EXERCISE DETAILS:
Filter out every line below that lacks "prices", and copy the rest.

LISTED ENTRIES:
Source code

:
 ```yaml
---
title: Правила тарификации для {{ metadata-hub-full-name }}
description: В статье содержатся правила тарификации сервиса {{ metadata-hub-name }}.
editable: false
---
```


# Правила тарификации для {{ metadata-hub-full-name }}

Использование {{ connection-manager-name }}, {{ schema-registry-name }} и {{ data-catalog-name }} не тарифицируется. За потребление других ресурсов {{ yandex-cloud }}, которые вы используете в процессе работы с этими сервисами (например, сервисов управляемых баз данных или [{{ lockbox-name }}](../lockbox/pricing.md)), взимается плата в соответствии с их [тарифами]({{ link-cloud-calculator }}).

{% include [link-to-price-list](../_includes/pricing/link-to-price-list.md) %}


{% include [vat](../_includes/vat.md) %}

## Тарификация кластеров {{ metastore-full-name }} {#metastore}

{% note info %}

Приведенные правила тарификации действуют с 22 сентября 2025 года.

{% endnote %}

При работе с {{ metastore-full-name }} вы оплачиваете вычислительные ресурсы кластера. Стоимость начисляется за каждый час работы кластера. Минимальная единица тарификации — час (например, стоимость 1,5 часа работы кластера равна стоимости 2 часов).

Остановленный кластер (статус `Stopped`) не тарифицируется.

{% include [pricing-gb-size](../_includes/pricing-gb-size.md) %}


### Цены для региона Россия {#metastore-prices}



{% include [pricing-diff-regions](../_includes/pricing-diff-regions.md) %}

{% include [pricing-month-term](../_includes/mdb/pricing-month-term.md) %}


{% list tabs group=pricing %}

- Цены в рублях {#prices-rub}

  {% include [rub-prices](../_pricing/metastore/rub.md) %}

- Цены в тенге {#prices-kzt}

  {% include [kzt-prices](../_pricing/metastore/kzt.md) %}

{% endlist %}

RESULT BELOW:
### Цены для региона Россия {#metastore-prices}
- Цены в рублях {#prices-rub}
  {% include [rub-prices](../_pricing/metastore/rub.md) %}
- Цены в тенге {#prices-kzt}
  {% include [kzt-prices](../_pricing/metastore/kzt.md) %}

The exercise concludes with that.